Summer’s hot. And as you get hot, your performance drops. Here’s the how and why, and how to keep your cool.
Human temperature regulation processes maintain a core body temperature over a very narrow functional range despite elevated metabolic rates and exposure to very hot environments. During submaximal exercise, we can limit the effects of the increased heat production through sweating and evaporative cooling. But as intensity climbs, our ability to offload heat becomes limited; in conjunction with a hot/humid environment; we are most likely going to experience hyperthermia. Technically, heat stress and hyperthermia are the overarching umbrella terms for heat illness (heat exhaustion, heat stroke), and are identified as an elevated body temperature due to failed thermoregulation that occurs when the body produces or absorbs more heat than it can dissipate.

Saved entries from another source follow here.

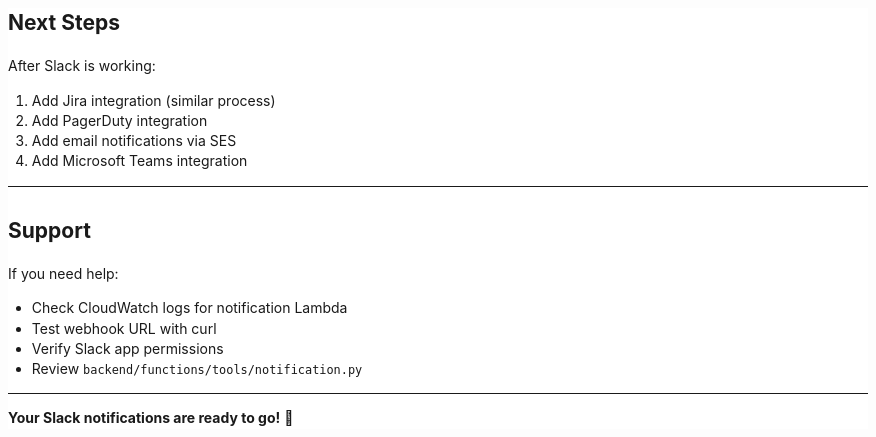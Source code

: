 
## Next Steps

After Slack is working:
1. Add Jira integration (similar process)
2. Add PagerDuty integration
3. Add email notifications via SES
4. Add Microsoft Teams integration

---

## Support

If you need help:
- Check CloudWatch logs for notification Lambda
- Test webhook URL with curl
- Verify Slack app permissions
- Review `backend/functions/tools/notification.py`

---

**Your Slack notifications are ready to go!** 🎉

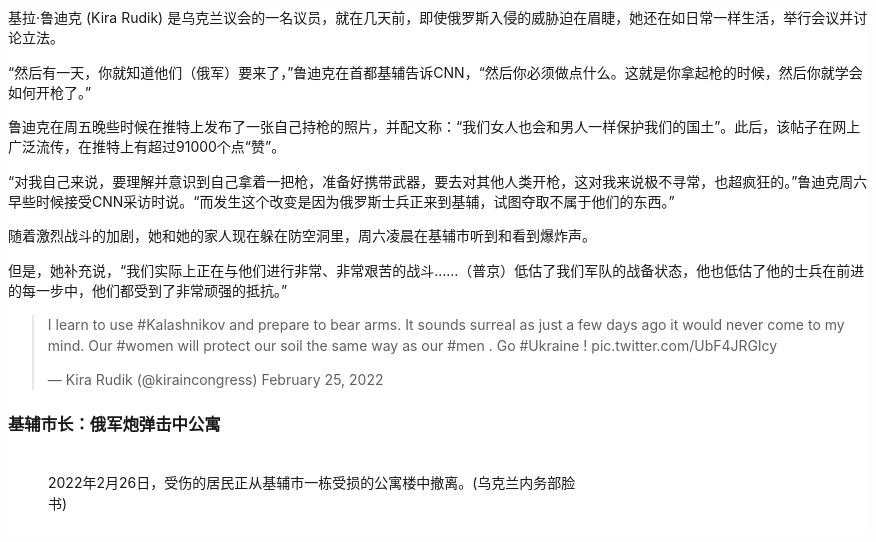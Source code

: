  基拉·鲁迪克 (Kira Rudik) 是乌克兰议会的一名议员，就在几天前，即使俄罗斯入侵的威胁迫在眉睫，她还在如日常一样生活，举行会议并讨论立法。
</p>
<p>
 “然后有一天，你就知道他们（俄军）要来了，”鲁迪克在首都基辅告诉CNN，“然后你必须做点什么。这就是你拿起枪的时候，然后你就学会如何开枪了。”
</p>
<p>
 鲁迪克在周五晚些时候在推特上发布了一张自己持枪的照片，并配文称：“我们女人也会和男人一样保护我们的国土”。此后，该帖子在网上广泛流传，在推特上有超过91000个点“赞”。
</p>
<p>
 “对我自己来说，要理解并意识到自己拿着一把枪，准备好携带武器，要去对其他人类开枪，这对我来说极不寻常，也超疯狂的。”鲁迪克周六早些时候接受CNN采访时说。“而发生这个改变是因为俄罗斯士兵正来到基辅，试图夺取不属于他们的东西。”
</p>
<p>
 随着激烈战斗的加剧，她和她的家人现在躲在防空洞里，周六凌晨在基辅市听到和看到爆炸声。
</p>
<p>
 但是，她补充说，“我们实际上正在与他们进行非常、非常艰苦的战斗……（普京）低估了我们军队的战备状态，他也低估了他的士兵在前进的每一步中，他们都受到了非常顽强的抵抗。”
</p>
<blockquote class="twitter-tweet">
 <p dir="ltr" lang="en">
  I learn to use
  <ok href="https://twitter.com/hashtag/Kalashnikov?src=hash&amp;ref_src=twsrc%5Etfw">
   #Kalashnikov
  </ok>
  and prepare to bear arms. It sounds surreal as just a few days ago it would never come to my mind. Our
  <ok href="https://twitter.com/hashtag/women?src=hash&amp;ref_src=twsrc%5Etfw">
   #women
  </ok>
  will protect our soil the same way as our
  <ok href="https://twitter.com/hashtag/men?src=hash&amp;ref_src=twsrc%5Etfw">
   #men
  </ok>
  . Go
  <ok href="https://twitter.com/hashtag/Ukraine?src=hash&amp;ref_src=twsrc%5Etfw">
   #Ukraine
  </ok>
  !
  <ok href="https://t.co/UbF4JRGlcy">
   pic.twitter.com/UbF4JRGlcy
  </ok>
 </p>
 <p>
  — Kira Rudik (@kiraincongress)
  <ok href="https://twitter.com/kiraincongress/status/1497264543428448260?ref_src=twsrc%5Etfw">
   February 25, 2022
  </ok>
 </p>
</blockquote>
<p>
</p>
<h3>
 基辅市长：俄军炮弹击中公寓
</h3>
<figure aria-describedby="caption-attachment-13606720" class="wp-caption aligncenter" id="attachment_13606720" style="width: 535px">
 <ok href="https://i.epochtimes.com/assets/uploads/2022/02/id13606720-274333654_319666996855623_7553912082802024574_n.jpg" target="_blank">
  <img alt="" class="size-medium_vertical wp-image-13606720" src="https://i.epochtimes.com/assets/uploads/2022/02/id13606720-274333654_319666996855623_7553912082802024574_n-535x400.jpg"/>
 </ok>
 <br/><figcaption class="wp-caption-text" id="caption-attachment-13606720">
  2022年2月26日，受伤的居民正从基辅市一栋受损的公寓楼中撤离。(乌克兰内务部脸书)
 </figcaption><br/>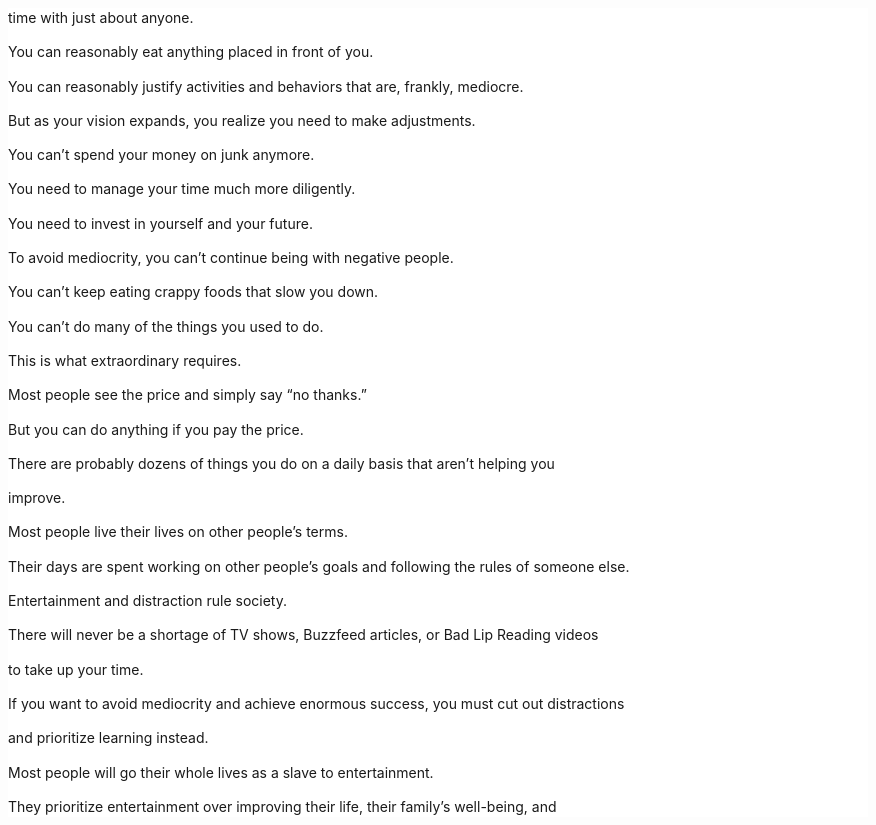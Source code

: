 time with just about anyone.

You can reasonably eat anything placed in
front of you.

You can reasonably justify activities and
behaviors that are, frankly, mediocre.

But as your vision expands, you realize you
need to make adjustments.

You can’t spend your money on junk anymore.

You need to manage your time much more diligently.

You need to invest in yourself and your future.

To avoid mediocrity, you can’t continue
being with negative people.

You can’t keep eating crappy foods that
slow you down.

You can’t do many of the things you used
to do.

This is what extraordinary requires.

Most people see the price and simply say “no
thanks.”

But you can do anything if you pay the price.

There are probably dozens of things you do
on a daily basis that aren’t helping you

improve.

Most people live their lives on other people’s
terms.

Their days are spent working on other people’s
goals and following the rules of someone else.

Entertainment and distraction rule society.

There will never be a shortage of TV shows,
Buzzfeed articles, or Bad Lip Reading videos

to take up your time.

If you want to avoid mediocrity and achieve
enormous success, you must cut out distractions

and prioritize learning instead.

Most people will go their whole lives as a
slave to entertainment.

They prioritize entertainment over improving
their life, their family’s well-being, and
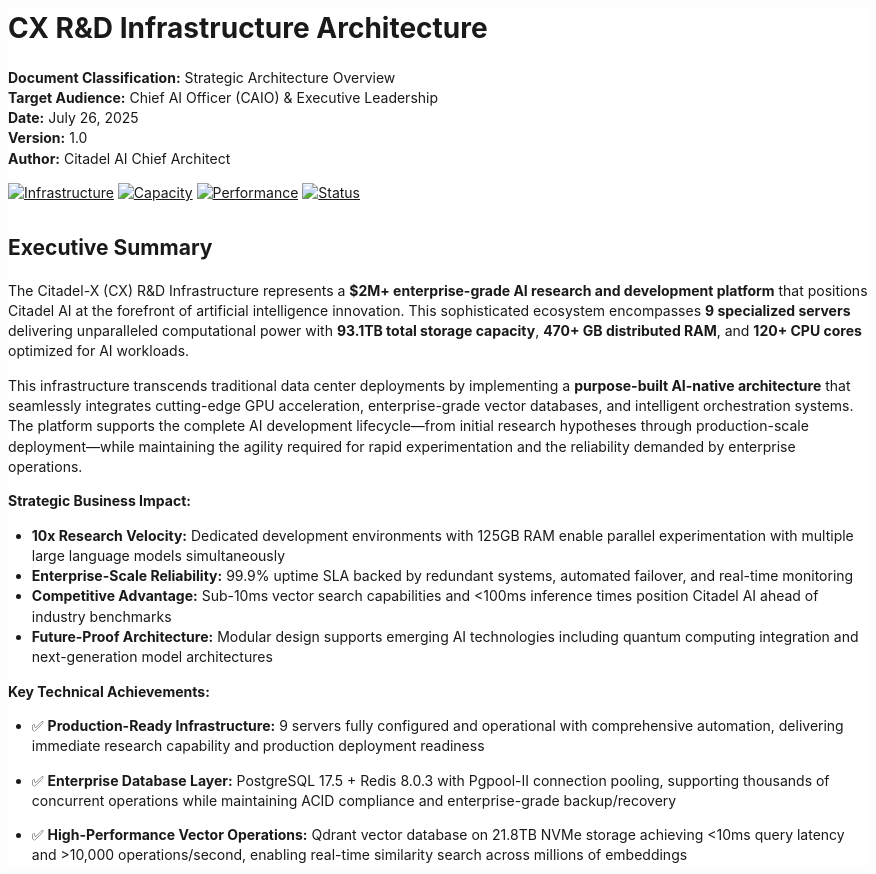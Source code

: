 # CX R&D Infrastructure Architecture

**Document Classification:** Strategic Architecture Overview  
**Target Audience:** Chief AI Officer (CAIO) & Executive Leadership  
**Date:** July 26, 2025  
**Version:** 1.0  
**Author:** Citadel AI Chief Architect

[![Infrastructure](https://img.shields.io/badge/Infrastructure-9%20Servers-blue)](#3-infrastructure-topology)
[![Capacity](https://img.shields.io/badge/Total%20Capacity-73TB%20Storage-green)](#4-resource-allocation)
[![Performance](https://img.shields.io/badge/Performance-Enterprise%20Grade-orange)](#5-performance-architecture)
[![Status](https://img.shields.io/badge/Status-Production%20Ready-success)](#2-executive-summary)

## Executive Summary

The Citadel-X (CX) R&D Infrastructure represents a **$2M+ enterprise-grade AI research and development platform** that positions Citadel AI at the forefront of artificial intelligence innovation. This sophisticated ecosystem encompasses **9 specialized servers** delivering unparalleled computational power with **93.1TB total storage capacity**, **470+ GB distributed RAM**, and **120+ CPU cores** optimized for AI workloads.

This infrastructure transcends traditional data center deployments by implementing a **purpose-built AI-native architecture** that seamlessly integrates cutting-edge GPU acceleration, enterprise-grade vector databases, and intelligent orchestration systems. The platform supports the complete AI development lifecycle—from initial research hypotheses through production-scale deployment—while maintaining the agility required for rapid experimentation and the reliability demanded by enterprise operations.

**Strategic Business Impact:**
- **10x Research Velocity:** Dedicated development environments with 125GB RAM enable parallel experimentation with multiple large language models simultaneously
- **Enterprise-Scale Reliability:** 99.9% uptime SLA backed by redundant systems, automated failover, and real-time monitoring
- **Competitive Advantage:** Sub-10ms vector search capabilities and <100ms inference times position Citadel AI ahead of industry benchmarks
- **Future-Proof Architecture:** Modular design supports emerging AI technologies including quantum computing integration and next-generation model architectures

**Key Technical Achievements:**

- ✅ **Production-Ready Infrastructure:** 9 servers fully configured and operational with comprehensive automation, delivering immediate research capability and production deployment readiness

- ✅ **Enterprise Database Layer:** PostgreSQL 17.5 + Redis 8.0.3 with Pgpool-II connection pooling, supporting thousands of concurrent operations while maintaining ACID compliance and enterprise-grade backup/recovery

- ✅ **High-Performance Vector Operations:** Qdrant vector database on 21.8TB NVMe storage achieving <10ms query latency and >10,000 operations/second, enabling real-time similarity search across millions of embeddings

During exercise in the heat, the most significant physiological burden is supporting blood flow to the skin: high skin blood flow is needed for heat dissipation. (The average blood volume of an adult male is ~5 liters, and the average female ~4.4 liters, not much to go around!). We often think of a high core temperature as being the limiting factor for performance; eg the “critical core temperature”, but it is more the temperature of the skin that affects aerobic performance. Skin temperature is highly influenced by the ambient temperature and humidity, whereas the core temperature is influenced by the intensity of the exercise (which is partially why a power decline is seen with elevated internal temperatures). Warmer skin induces a greater amount of skin blood flow, decreasing blood volume available for circulation. For example, with a sustained elevated core temperature, an increase in skin temperature will have a concomitant increase in heart rate but the reverse is also true- cooling the skin even with a sustained elevated core temperature will reduce heart rate due to more blood shunting back into circulation(1).